Type: Package
Title: Bayesian Methods to Estimate the Proportion of Liars in Coin Flip Experiments
Version: 0.2.0
Author: David Hugh-Jones <davidhughjones@gmail.com>
Maintainer: David Hugh-Jones <davidhughjones@gmail.com>
Description: Implements Bayesian methods, described in Hugh-Jones (2019) <doi:10.1007/s40881-019-00069-x>, for estimating the proportion of liars in coin flip-style experiments, where subjects report a random outcome and are paid for reporting a "good" outcome.
License: MIT + file LICENSE
URL: https://github.com/hughjonesd/truelies
BugReports: https://github.com/hughjonesd/truelies/issues
Imports: hdrcde
Suggests: dplyr, ggplot2, MASS, purrr, tidyr
Encoding: UTF-8
LazyData: true
RoxygenNote: 6.1.1
NeedsCompilation: no
Packaged: 2019-08-26 20:30:58 UTC; david
Repository: CRAN
Date/Publication: 2019-08-26 20:40:03 UTC

truelies: Bayesian Methods to Estimate the Proportion of Liars in Coin Flip Experiments

Description

Implements Bayesian methods, described in Hugh-Jones (2019) <doi:10.1007/s40881-019-00069-x>, for estimating the proportion of liars in coin flip-style experiments, where subjects report a random outcome and are paid for reporting a "good" outcome.

Usage

To estimate the proportion of liars in an experiment, use update_prior() followed by dist_mean():

posterior <- update_prior(heads = 33, N = 50, P = 0.5, prior = dunif)
dist_mean(posterior)

To get confidence intervals for an estimate, use dist_hdr():

dist_hdr(posterior, conf_level = 0.95)

To test whether two different samples have the same proportion of liars, use difference_dist() followed by dist_hdr():

p2 <- update_prior(heads = 42, N = 49, P = 0.5, prior = dunif)
dd <- difference_dist(posterior, p2)
dist_hdr(dd, 0.95, bounds = c(-1, 1))

To test power for detecting a given proportion of liars, use power_calc():

power_calc(N = 100, P = 0.5, lambda = 0.2)
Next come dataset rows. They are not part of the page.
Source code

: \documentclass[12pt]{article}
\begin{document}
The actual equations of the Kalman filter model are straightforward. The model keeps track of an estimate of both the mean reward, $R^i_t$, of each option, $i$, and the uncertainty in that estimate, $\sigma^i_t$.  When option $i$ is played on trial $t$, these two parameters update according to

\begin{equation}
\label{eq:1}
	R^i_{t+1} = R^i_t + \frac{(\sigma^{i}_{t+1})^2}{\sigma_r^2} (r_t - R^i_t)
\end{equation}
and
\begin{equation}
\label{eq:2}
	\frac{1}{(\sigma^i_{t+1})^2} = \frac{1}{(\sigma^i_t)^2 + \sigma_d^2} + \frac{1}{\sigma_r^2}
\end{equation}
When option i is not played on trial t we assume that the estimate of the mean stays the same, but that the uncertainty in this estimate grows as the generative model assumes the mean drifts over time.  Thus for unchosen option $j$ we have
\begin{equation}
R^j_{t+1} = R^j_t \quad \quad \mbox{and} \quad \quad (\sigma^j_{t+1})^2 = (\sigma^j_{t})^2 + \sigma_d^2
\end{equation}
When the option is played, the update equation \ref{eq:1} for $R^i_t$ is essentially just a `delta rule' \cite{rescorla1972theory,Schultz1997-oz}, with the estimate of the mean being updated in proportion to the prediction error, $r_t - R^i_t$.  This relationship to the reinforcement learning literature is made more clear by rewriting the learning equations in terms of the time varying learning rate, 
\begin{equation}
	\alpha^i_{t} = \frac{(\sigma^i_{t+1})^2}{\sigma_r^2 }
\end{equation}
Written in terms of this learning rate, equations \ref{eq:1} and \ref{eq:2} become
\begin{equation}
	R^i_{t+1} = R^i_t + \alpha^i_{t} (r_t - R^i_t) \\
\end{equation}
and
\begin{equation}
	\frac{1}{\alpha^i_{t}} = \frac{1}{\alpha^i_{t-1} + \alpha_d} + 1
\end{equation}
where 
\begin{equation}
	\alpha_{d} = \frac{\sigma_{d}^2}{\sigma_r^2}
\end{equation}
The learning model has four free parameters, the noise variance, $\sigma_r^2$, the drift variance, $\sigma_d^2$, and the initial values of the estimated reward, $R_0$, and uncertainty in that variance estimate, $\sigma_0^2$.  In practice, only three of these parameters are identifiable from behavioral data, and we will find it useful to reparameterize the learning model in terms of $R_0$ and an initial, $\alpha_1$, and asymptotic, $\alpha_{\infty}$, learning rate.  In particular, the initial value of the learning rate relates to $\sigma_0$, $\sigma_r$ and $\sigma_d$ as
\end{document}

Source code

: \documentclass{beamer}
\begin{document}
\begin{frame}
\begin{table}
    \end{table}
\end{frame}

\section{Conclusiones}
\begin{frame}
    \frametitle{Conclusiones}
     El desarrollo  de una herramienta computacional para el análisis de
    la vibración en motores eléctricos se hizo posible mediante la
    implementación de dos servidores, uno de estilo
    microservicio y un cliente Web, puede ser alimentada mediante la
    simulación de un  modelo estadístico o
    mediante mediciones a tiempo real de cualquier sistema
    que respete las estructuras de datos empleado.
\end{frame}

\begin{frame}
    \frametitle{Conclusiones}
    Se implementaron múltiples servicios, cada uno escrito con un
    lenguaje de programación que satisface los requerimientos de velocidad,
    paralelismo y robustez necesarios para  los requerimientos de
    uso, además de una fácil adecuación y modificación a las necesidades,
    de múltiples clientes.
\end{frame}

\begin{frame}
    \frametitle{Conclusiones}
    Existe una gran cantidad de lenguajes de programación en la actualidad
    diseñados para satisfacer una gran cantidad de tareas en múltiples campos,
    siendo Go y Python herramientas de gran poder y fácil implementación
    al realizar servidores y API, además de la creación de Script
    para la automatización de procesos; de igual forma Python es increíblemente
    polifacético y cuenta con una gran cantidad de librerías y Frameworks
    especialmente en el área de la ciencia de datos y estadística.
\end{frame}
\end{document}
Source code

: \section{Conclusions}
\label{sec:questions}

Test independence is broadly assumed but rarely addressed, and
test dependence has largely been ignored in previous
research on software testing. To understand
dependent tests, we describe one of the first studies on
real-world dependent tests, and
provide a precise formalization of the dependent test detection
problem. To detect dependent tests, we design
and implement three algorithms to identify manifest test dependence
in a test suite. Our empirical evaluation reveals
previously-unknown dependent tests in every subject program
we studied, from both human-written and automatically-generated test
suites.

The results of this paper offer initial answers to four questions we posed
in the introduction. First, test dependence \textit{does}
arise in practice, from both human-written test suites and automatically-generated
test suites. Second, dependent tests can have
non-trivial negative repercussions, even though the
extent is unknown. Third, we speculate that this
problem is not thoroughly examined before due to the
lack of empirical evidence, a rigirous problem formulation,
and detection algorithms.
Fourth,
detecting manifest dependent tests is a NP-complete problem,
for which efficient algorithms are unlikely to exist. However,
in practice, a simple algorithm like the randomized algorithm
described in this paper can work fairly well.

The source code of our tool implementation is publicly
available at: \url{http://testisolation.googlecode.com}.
To test power for detecting differences between groups, use power_calc_difference():

power_calc_difference(N1 = 100, P = 5/6, lambda1 = 0.1, lambda2 = 0.25)

To compare different samples by empirical Bayes estimation, use empirical_bayes():

heads <- c(Baseline = 30, Treatment1 = 38, Treatment2 = 45)
N <- c(50, 52, 57)
result <- empirical_bayes(heads, N, P = 0.5)

Testing the package

To run tests on the package:

source(system.file("test-statistics.R", package = "truelies"))

You will need dplyr, purrr, tidyr and ggplot2 installed.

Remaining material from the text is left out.